• What the exercise asks: Gather, from the listing beneath this task, every line holding the string "cloud".

• Excerpted records:
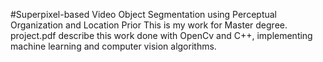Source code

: #Superpixel-based Video Object Segmentation using Perceptual Organization and Location Prior
This is my work for Master degree.
project.pdf describe this work done with OpenCv and C++, implementing machine learning and computer vision algorithms.
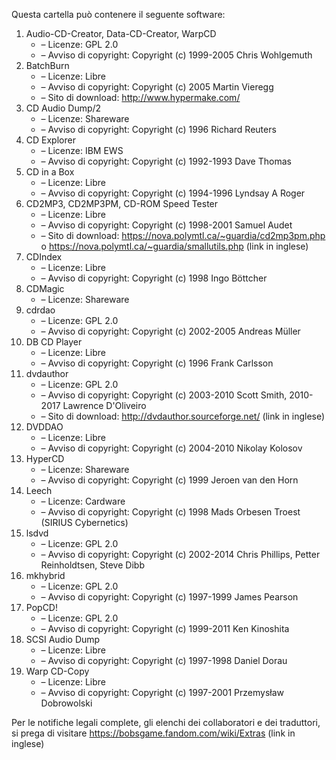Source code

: ﻿Questa cartella può contenere il seguente software:

1. Audio-CD-Creator, Data-CD-Creator, WarpCD
   - – Licenze: GPL 2.0
   - – Avviso di copyright: Copyright (c) 1999-2005 Chris Wohlgemuth
2. BatchBurn
   - – Licenze: Libre
   - – Avviso di copyright: Copyright (c) 2005 Martin Vieregg
   - – Sito di download: http://www.hypermake.com/
3. CD Audio Dump/2
   - – Licenze: Shareware
   - – Avviso di copyright: Copyright (c) 1996 Richard Reuters
4. CD Explorer
   - – Licenze: IBM EWS
   - – Avviso di copyright: Copyright (c) 1992-1993 Dave Thomas
5. CD in a Box
   - – Licenze: Libre
   - – Avviso di copyright: Copyright (c) 1994-1996 Lyndsay A Roger
6. CD2MP3, CD2MP3PM, CD-ROM Speed Tester
   - – Licenze: Libre
   - – Avviso di copyright: Copyright (c) 1998-2001 Samuel Audet
   - – Sito di download: https://nova.polymtl.ca/~guardia/cd2mp3pm.php o https://nova.polymtl.ca/~guardia/smallutils.php (link in inglese)
7. CDIndex
   - – Licenze: Libre
   - – Avviso di copyright: Copyright (c) 1998 Ingo Böttcher
8. CDMagic
   - – Licenze: Shareware
9. cdrdao
   - – Licenze: GPL 2.0
   - – Avviso di copyright: Copyright (c) 2002-2005 Andreas Müller
10. DB CD Player
    - – Licenze: Libre
    - – Avviso di copyright: Copyright (c) 1996 Frank Carlsson
11. dvdauthor
    - – Licenze: GPL 2.0
    - – Avviso di copyright: Copyright (c) 2003-2010 Scott Smith, 2010-2017 Lawrence D'Oliveiro
    - – Sito di download: http://dvdauthor.sourceforge.net/ (link in inglese)
12. DVDDAO
    - – Licenze: Libre
    - – Avviso di copyright: Copyright (c) 2004-2010 Nikolay Kolosov
13. HyperCD
    - – Licenze: Shareware
    - – Avviso di copyright: Copyright (c) 1999 Jeroen van den Horn
14. Leech
    - – Licenze: Cardware
    - – Avviso di copyright: Copyright (c) 1998 Mads Orbesen Troest (SIRIUS Cybernetics)
15. lsdvd
    - – Licenze: GPL 2.0
    - – Avviso di copyright: Copyright (c) 2002-2014 Chris Phillips, Petter Reinholdtsen, Steve Dibb
16. mkhybrid 
    - – Licenze: GPL 2.0
    - – Avviso di copyright: Copyright (c) 1997-1999 James Pearson
16. PopCD!
    - – Licenze: GPL 2.0
    - – Avviso di copyright: Copyright (c) 1999-2011 Ken Kinoshita
17. SCSI Audio Dump
    - – Licenze: Libre
    - – Avviso di copyright: Copyright (c) 1997-1998 Daniel Dorau
18. Warp CD-Copy
    - – Licenze: Libre
    - – Avviso di copyright: Copyright (c) 1997-2001 Przemysław Dobrowolski

Per le notifiche legali complete, gli elenchi dei collaboratori e dei traduttori, si prega di visitare https://bobsgame.fandom.com/wiki/Extras (link in inglese)
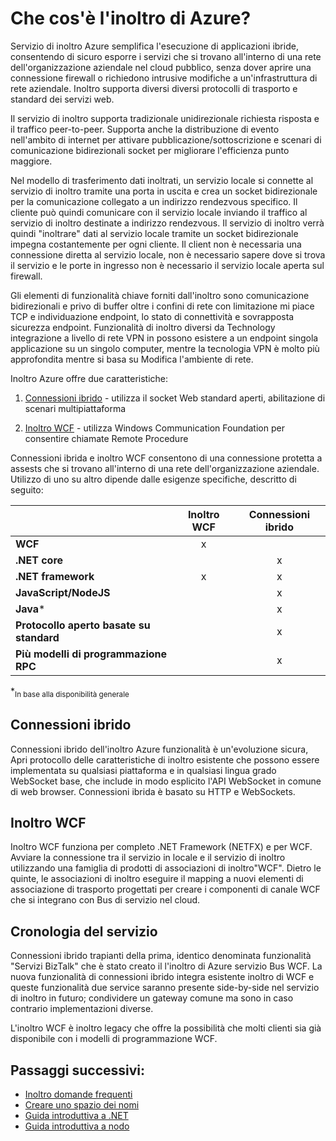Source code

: <properties
    pageTitle="Che cos'è inoltro Azure? | Microsoft Azure"
    description="Panoramica dell'inoltro Azure"
    services="service-bus"
    documentationCenter=".net"
    authors="banisadr"
    manager="timlt"
    editor="" />

<tags
    ms.service="service-bus"
    ms.workload="na"
    ms.tgt_pltfrm="na"
    ms.devlang="multiple"
    ms.topic="article"
    ms.date="10/28/2016"
    ms.author="babanisa" />

# <a name="what-is-azure-relay"></a>Che cos'è l'inoltro di Azure?

Servizio di inoltro Azure semplifica l'esecuzione di applicazioni ibride, consentendo di sicuro esporre i servizi che si trovano all'interno di una rete dell'organizzazione aziendale nel cloud pubblico, senza dover aprire una connessione firewall o richiedono intrusive modifiche a un'infrastruttura di rete aziendale. Inoltro supporta diversi diversi protocolli di trasporto e standard dei servizi web.

Il servizio di inoltro supporta tradizionale unidirezionale richiesta risposta e il traffico peer-to-peer. Supporta anche la distribuzione di evento nell'ambito di internet per attivare pubblicazione/sottoscrizione e scenari di comunicazione bidirezionali socket per migliorare l'efficienza punto maggiore. 

Nel modello di trasferimento dati inoltrati, un servizio locale si connette al servizio di inoltro tramite una porta in uscita e crea un socket bidirezionale per la comunicazione collegato a un indirizzo rendezvous specifico. Il cliente può quindi comunicare con il servizio locale inviando il traffico al servizio di inoltro destinate a indirizzo rendezvous. Il servizio di inoltro verrà quindi "inoltrare" dati al servizio locale tramite un socket bidirezionale impegna costantemente per ogni cliente. Il client non è necessaria una connessione diretta al servizio locale, non è necessario sapere dove si trova il servizio e le porte in ingresso non è necessario il servizio locale aperta sul firewall.

Gli elementi di funzionalità chiave forniti dall'inoltro sono comunicazione bidirezionali e privo di buffer oltre i confini di rete con limitazione mi piace TCP e individuazione endpoint, lo stato di connettività e sovrapposta sicurezza endpoint. Funzionalità di inoltro diversi da Technology integrazione a livello di rete VPN in possono esistere a un endpoint singola applicazione su un singolo computer, mentre la tecnologia VPN è molto più approfondita mentre si basa su Modifica l'ambiente di rete.

Inoltro Azure offre due caratteristiche:

1. [Connessioni ibrido](#hybrid-connections) - utilizza il socket Web standard aperti, abilitazione di scenari multipiattaforma

2. [Inoltro WCF](#wcf-relays) - utilizza Windows Communication Foundation per consentire chiamate Remote Procedure

Connessioni ibrida e inoltro WCF consentono di una connessione protetta a assests che si trovano all'interno di una rete dell'organizzazione aziendale. Utilizzo di uno su altro dipende dalle esigenze specifiche, descritto di seguito:

|                                    | Inoltro WCF | Connessioni ibrido |
| ---------------------------------- |:---------:|:------------------:|
| **WCF**                            |     x     |                    |
| **.NET core**                      |           |         x          |
| **.NET framework**                 |     x     |         x          |
| **JavaScript/NodeJS**              |           |         x          |
| **Java***                          |           |         x          |
| **Protocollo aperto basate su standard**  |           |         x          |
| **Più modelli di programmazione RPC** |           |         x          |
*<sub>In base alla disponibilità generale</sub>

## <a name="hybrid-connections"></a>Connessioni ibrido

Connessioni ibrido dell'inoltro Azure funzionalità è un'evoluzione sicura, Apri protocollo delle caratteristiche di inoltro esistente che possono essere implementata su qualsiasi piattaforma e in qualsiasi lingua grado WebSocket base, che include in modo esplicito l'API WebSocket in comune di web browser. Connessioni ibrida è basato su HTTP e WebSockets.

## <a name="wcf-relays"></a>Inoltro WCF

Inoltro WCF funziona per completo .NET Framework (NETFX) e per WCF. Avviare la connessione tra il servizio in locale e il servizio di inoltro utilizzando una famiglia di prodotti di associazioni di inoltro"WCF". Dietro le quinte, le associazioni di inoltro eseguire il mapping a nuovi elementi di associazione di trasporto progettati per creare i componenti di canale WCF che si integrano con Bus di servizio nel cloud.

## <a name="service-history"></a>Cronologia del servizio

Connessioni ibrido trapianti della prima, identico denominata funzionalità "Servizi BizTalk" che è stato creato il l'inoltro di Azure servizio Bus WCF. La nuova funzionalità di connessioni ibrido integra esistente inoltro di WCF e queste funzionalità due service saranno presente side-by-side nel servizio di inoltro in futuro; condividere un gateway comune ma sono in caso contrario implementazioni diverse.

L'inoltro WCF è inoltro legacy che offre la possibilità che molti clienti sia già disponibile con i modelli di programmazione WCF.

## <a name="next-steps"></a>Passaggi successivi:

- [Inoltro domande frequenti](relay-faq.md)
- [Creare uno spazio dei nomi](relay-create-namespace-portal.md)
- [Guida introduttiva a .NET](relay-hybrid-connections-dotnet-get-started.md)
- [Guida introduttiva a nodo](relay-hybrid-connections-node-get-started.md)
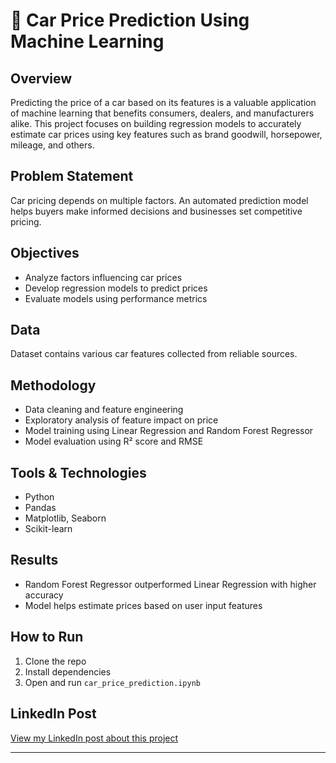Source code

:# 🚗 Car Price Prediction Using Machine Learning

## Overview  
Predicting the price of a car based on its features is a valuable application of machine learning that benefits consumers, dealers, and manufacturers alike. This project focuses on building regression models to accurately estimate car prices using key features such as brand goodwill, horsepower, mileage, and others.

## Problem Statement  
Car pricing depends on multiple factors. An automated prediction model helps buyers make informed decisions and businesses set competitive pricing.

## Objectives  
- Analyze factors influencing car prices  
- Develop regression models to predict prices  
- Evaluate models using performance metrics

## Data  
Dataset contains various car features collected from reliable sources.

## Methodology  
- Data cleaning and feature engineering  
- Exploratory analysis of feature impact on price  
- Model training using Linear Regression and Random Forest Regressor  
- Model evaluation using R² score and RMSE

## Tools & Technologies  
- Python  
- Pandas  
- Matplotlib, Seaborn  
- Scikit-learn

## Results  
- Random Forest Regressor outperformed Linear Regression with higher accuracy  
- Model helps estimate prices based on user input features

## How to Run  
1. Clone the repo  
2. Install dependencies  
3. Open and run `car_price_prediction.ipynb`

## LinkedIn Post  
[View my LinkedIn post about this project](https://www.linkedin.com/in/your-profile-link)

---

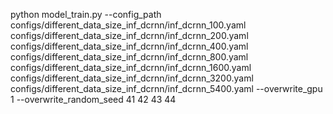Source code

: python model_train.py --config_path configs/different_data_size_inf_dcrnn/inf_dcrnn_100.yaml configs/different_data_size_inf_dcrnn/inf_dcrnn_200.yaml configs/different_data_size_inf_dcrnn/inf_dcrnn_400.yaml configs/different_data_size_inf_dcrnn/inf_dcrnn_800.yaml configs/different_data_size_inf_dcrnn/inf_dcrnn_1600.yaml configs/different_data_size_inf_dcrnn/inf_dcrnn_3200.yaml configs/different_data_size_inf_dcrnn/inf_dcrnn_5400.yaml --overwrite_gpu 1 --overwrite_random_seed 41 42 43 44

• Response box:
Servizio di inoltro Azure semplifica l'esecuzione di applicazioni ibride, consentendo di sicuro esporre i servizi che si trovano all'interno di una rete dell'organizzazione aziendale nel cloud pubblico, senza dover aprire una connessione firewall o richiedono intrusive modifiche a un'infrastruttura di rete aziendale. Inoltro supporta diversi diversi protocolli di trasporto e standard dei servizi web.
Inoltro WCF funziona per completo .NET Framework (NETFX) e per WCF. Avviare la connessione tra il servizio in locale e il servizio di inoltro utilizzando una famiglia di prodotti di associazioni di inoltro"WCF". Dietro le quinte, le associazioni di inoltro eseguire il mapping a nuovi elementi di associazione di trasporto progettati per creare i componenti di canale WCF che si integrano con Bus di servizio nel cloud.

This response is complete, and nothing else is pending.